Greg Bittar
CEO: Lotus Resources
‘Kayelekera is a major mine for Malawi and there is a lot of enthusiasm and high expectations on what it can produce’
WAS it prescience or good luck that drew Lotus Resources to buy the mothballed Kayelekera uranium mine well before the price for the mineral started its remarkable recovery? Whichever the case, the Australian firm is in a big hurry to bring the mine back into production, a job that falls to Bittar, appointed in November. He has targeted production by the third quarter at a capital cost of only $50m. That sounds low but it’s worth pointing out that this is a brownfields project having been previously owned by Paladin Energy.
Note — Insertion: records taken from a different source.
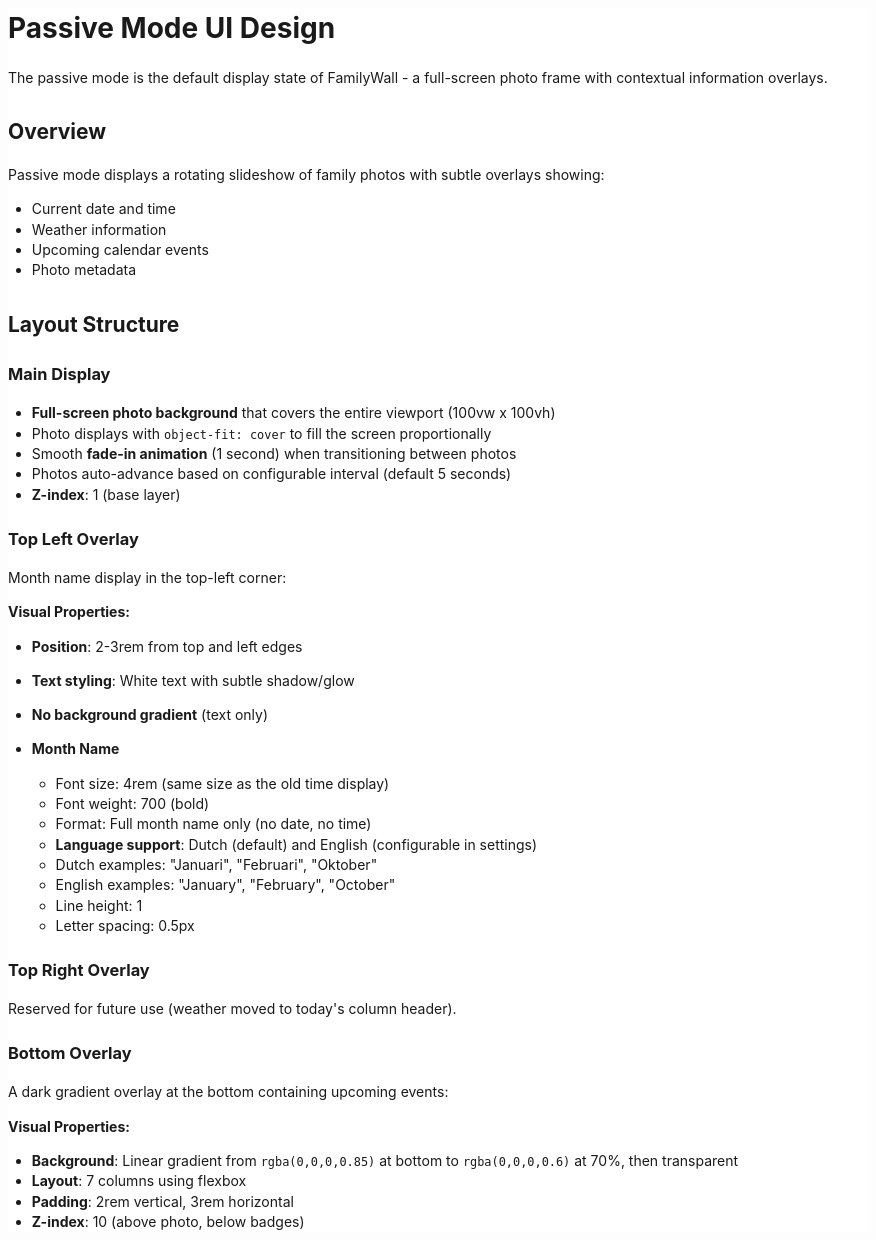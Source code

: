 # Passive Mode UI Design

The passive mode is the default display state of FamilyWall - a full-screen photo frame with contextual information overlays.

## Overview

Passive mode displays a rotating slideshow of family photos with subtle overlays showing:
- Current date and time
- Weather information
- Upcoming calendar events
- Photo metadata

## Layout Structure

### Main Display
- **Full-screen photo background** that covers the entire viewport (100vw x 100vh)
- Photo displays with `object-fit: cover` to fill the screen proportionally
- Smooth **fade-in animation** (1 second) when transitioning between photos
- Photos auto-advance based on configurable interval (default 5 seconds)
- **Z-index**: 1 (base layer)

### Top Left Overlay
Month name display in the top-left corner:

**Visual Properties:**
- **Position**: 2-3rem from top and left edges
- **Text styling**: White text with subtle shadow/glow
- **No background gradient** (text only)

- **Month Name**
  - Font size: 4rem (same size as the old time display)
  - Font weight: 700 (bold)
  - Format: Full month name only (no date, no time)
  - **Language support**: Dutch (default) and English (configurable in settings)
  - Dutch examples: "Januari", "Februari", "Oktober"
  - English examples: "January", "February", "October"
  - Line height: 1
  - Letter spacing: 0.5px

### Top Right Overlay
Reserved for future use (weather moved to today's column header).

### Bottom Overlay
A dark gradient overlay at the bottom containing upcoming events:

**Visual Properties:**
- **Background**: Linear gradient from `rgba(0,0,0,0.85)` at bottom to `rgba(0,0,0,0.6)` at 70%, then transparent
- **Layout**: 7 columns using flexbox
- **Padding**: 2rem vertical, 3rem horizontal
- **Z-index**: 10 (above photo, below badges)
Paladin had sunk $200m into Kayelekera before suspending production in 2014 in the wake of the Fukushima nuclear disaster three years earlier. Bittar says that based on current resources, Kayelekera will produce 20 million pounds of uranium of which 2.4 million lbs will be from mining in the first seven years. However, Lotus is on the lookout for near mine expansion opportunities as well as exploring satellite deposits.
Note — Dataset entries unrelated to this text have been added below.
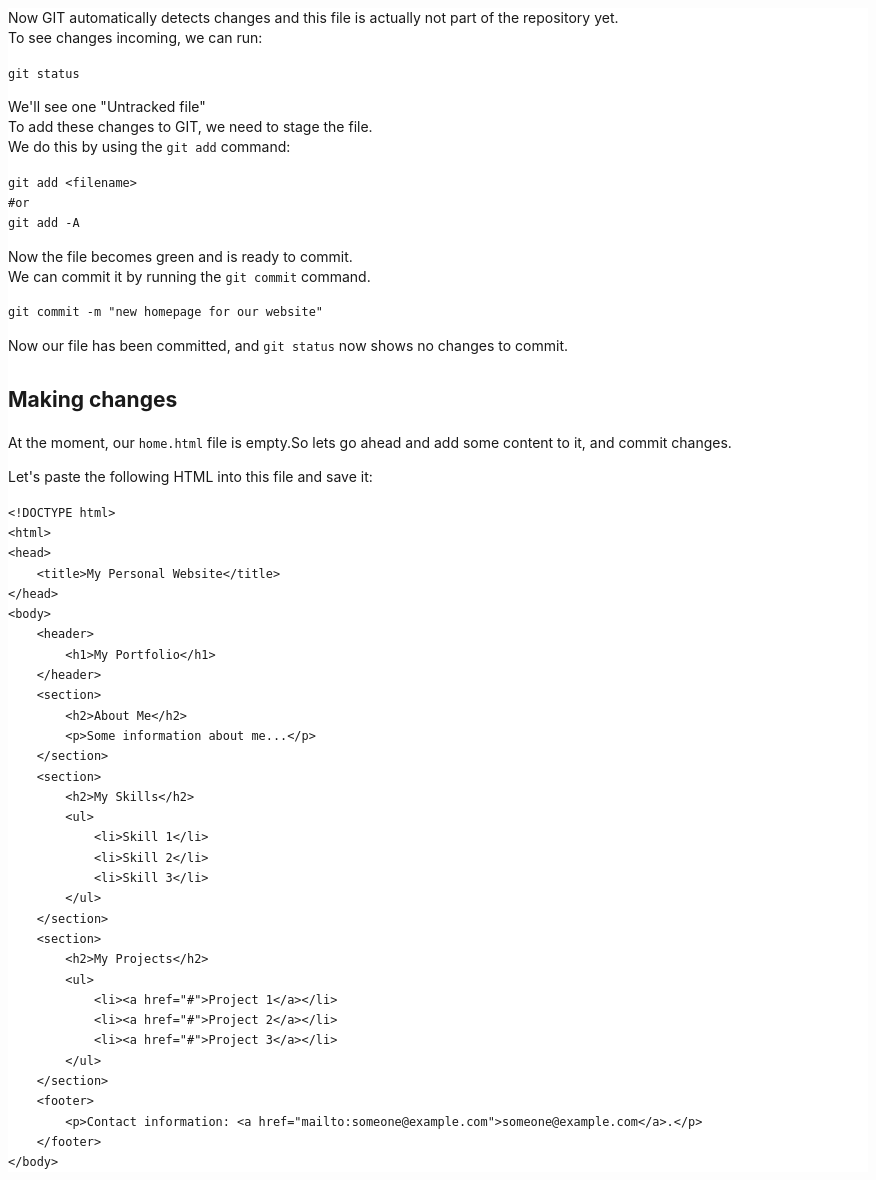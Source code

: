 Now GIT automatically detects changes and this file is actually not part of the repository yet. </br>
To see changes incoming, we can run:

```
git status
```

We'll see one "Untracked file" </br>
To add these changes to GIT, we need to stage the file. </br>
We do this by using the `git add` command:

```
git add <filename>
#or
git add -A
```

Now the file becomes green and is ready to commit. </br>
We can commit it by running the `git commit` command.

```
git commit -m "new homepage for our website"
```

Now our file has been committed, and `git status` now shows no changes to commit. 

## Making changes 

At the moment, our `home.html` file is empty.So lets go ahead and add some content to it, and commit changes. 

Let's paste the following HTML into this file and save it: 

```
<!DOCTYPE html>
<html>
<head>
    <title>My Personal Website</title>
</head>
<body>
    <header>
        <h1>My Portfolio</h1>
    </header>
    <section>
        <h2>About Me</h2>
        <p>Some information about me...</p>
    </section>
    <section>
        <h2>My Skills</h2>
        <ul>
            <li>Skill 1</li>
            <li>Skill 2</li>
            <li>Skill 3</li>
        </ul>
    </section>
    <section>
        <h2>My Projects</h2>
        <ul>
            <li><a href="#">Project 1</a></li>
            <li><a href="#">Project 2</a></li>
            <li><a href="#">Project 3</a></li>
        </ul>
    </section>
    <footer>
        <p>Contact information: <a href="mailto:someone@example.com">someone@example.com</a>.</p>
    </footer>
</body>
```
The market seems to like the low-risk proposition on offer. Shareholders approved a two-tranche share placement last year totalling A$130m of which A$66.9 has already been completed. Malawi doesn’t have a major mining sector to talk of but Bittar thinks his mine alone can match the $350m in national income that the country’s now-fading tobacco industry generated over the past 10 years.
Lotus is approaching another project, the greenfields Letlhakane prospect in Botswana, with equal enthusiasm. “The time is right now for this,” he says. For now, though, it will be about delivery of Kayelekera and the all-important generation of cash.
LIFE OF GREG
Bittar was hired by Lotus as a consultant but now finds himself in the happy position of being its MD and CEO as part of a general beefing up of management by the company late last year. Trained in economics and law, with degrees in both from the University of Sydney, and a master’s in finance from the London Business School, Bittar previously worked for Morgan Stanley and Brightstar Resources. He is a non-executive director of Horizon Oil.